== Segment start ==

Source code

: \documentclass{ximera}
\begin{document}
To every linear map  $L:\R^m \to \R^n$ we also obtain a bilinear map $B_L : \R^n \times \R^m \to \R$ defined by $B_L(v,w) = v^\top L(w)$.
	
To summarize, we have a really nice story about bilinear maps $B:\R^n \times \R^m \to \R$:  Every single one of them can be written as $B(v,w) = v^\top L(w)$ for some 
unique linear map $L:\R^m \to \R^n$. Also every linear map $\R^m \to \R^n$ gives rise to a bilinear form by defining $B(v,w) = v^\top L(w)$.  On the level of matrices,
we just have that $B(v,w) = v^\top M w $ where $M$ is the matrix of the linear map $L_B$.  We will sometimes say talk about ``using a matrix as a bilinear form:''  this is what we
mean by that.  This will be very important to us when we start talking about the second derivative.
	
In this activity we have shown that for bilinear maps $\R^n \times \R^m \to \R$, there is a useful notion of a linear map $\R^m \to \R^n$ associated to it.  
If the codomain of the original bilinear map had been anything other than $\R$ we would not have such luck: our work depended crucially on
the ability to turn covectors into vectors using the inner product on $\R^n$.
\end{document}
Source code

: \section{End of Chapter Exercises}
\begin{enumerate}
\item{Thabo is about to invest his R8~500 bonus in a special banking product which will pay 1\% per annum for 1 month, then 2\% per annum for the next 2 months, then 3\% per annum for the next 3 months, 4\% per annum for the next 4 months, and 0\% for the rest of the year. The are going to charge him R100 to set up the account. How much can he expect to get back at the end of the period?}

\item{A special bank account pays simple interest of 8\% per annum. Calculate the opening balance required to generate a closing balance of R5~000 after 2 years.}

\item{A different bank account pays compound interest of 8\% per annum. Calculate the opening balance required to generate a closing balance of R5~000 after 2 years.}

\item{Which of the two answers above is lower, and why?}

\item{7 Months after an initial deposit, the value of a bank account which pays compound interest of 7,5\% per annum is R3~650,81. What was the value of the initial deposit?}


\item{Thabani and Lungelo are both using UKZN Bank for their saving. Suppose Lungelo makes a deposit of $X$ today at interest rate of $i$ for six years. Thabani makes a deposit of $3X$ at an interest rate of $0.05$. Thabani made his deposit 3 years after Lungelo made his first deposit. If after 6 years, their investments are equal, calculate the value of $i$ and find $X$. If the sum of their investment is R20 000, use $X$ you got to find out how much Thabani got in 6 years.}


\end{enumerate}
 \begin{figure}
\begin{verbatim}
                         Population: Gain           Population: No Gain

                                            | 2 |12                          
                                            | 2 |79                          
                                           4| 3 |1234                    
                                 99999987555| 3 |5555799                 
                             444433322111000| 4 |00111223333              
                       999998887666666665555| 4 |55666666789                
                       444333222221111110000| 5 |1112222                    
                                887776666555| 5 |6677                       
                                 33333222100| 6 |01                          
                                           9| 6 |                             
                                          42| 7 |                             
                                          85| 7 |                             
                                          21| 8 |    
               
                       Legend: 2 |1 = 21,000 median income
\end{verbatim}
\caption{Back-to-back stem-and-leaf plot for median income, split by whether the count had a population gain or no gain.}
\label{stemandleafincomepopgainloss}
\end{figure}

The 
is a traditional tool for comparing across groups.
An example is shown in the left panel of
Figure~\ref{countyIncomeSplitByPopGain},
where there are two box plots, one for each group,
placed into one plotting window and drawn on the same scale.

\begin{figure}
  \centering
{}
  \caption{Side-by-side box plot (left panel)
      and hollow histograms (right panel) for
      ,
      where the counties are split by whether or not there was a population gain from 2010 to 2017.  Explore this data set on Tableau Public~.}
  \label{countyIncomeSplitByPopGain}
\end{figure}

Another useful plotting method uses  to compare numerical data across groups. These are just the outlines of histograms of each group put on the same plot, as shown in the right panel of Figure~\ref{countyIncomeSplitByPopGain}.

== Segment end ==

* _What is expected_
Your answer should be the lines of the listing above between the line holding "and Lungelo are" and the line holding "887776666555| 5 |6677", inclusive, restated word for word and alone.

* _Answer section_
\item{Thabani and Lungelo are both using UKZN Bank for their saving. Suppose Lungelo makes a deposit of $X$ today at interest rate of $i$ for six years. Thabani makes a deposit of $3X$ at an interest rate of $0.05$. Thabani made his deposit 3 years after Lungelo made his first deposit. If after 6 years, their investments are equal, calculate the value of $i$ and find $X$. If the sum of their investment is R20 000, use $X$ you got to find out how much Thabani got in 6 years.}


\end{enumerate}
 \begin{figure}
\begin{verbatim}
                         Population: Gain           Population: No Gain

                                            | 2 |12                          
                                            | 2 |79                          
                                           4| 3 |1234                    
                                 99999987555| 3 |5555799                 
                             444433322111000| 4 |00111223333              
                       999998887666666665555| 4 |55666666789                
                       444333222221111110000| 5 |1112222                    
                                887776666555| 5 |6677                       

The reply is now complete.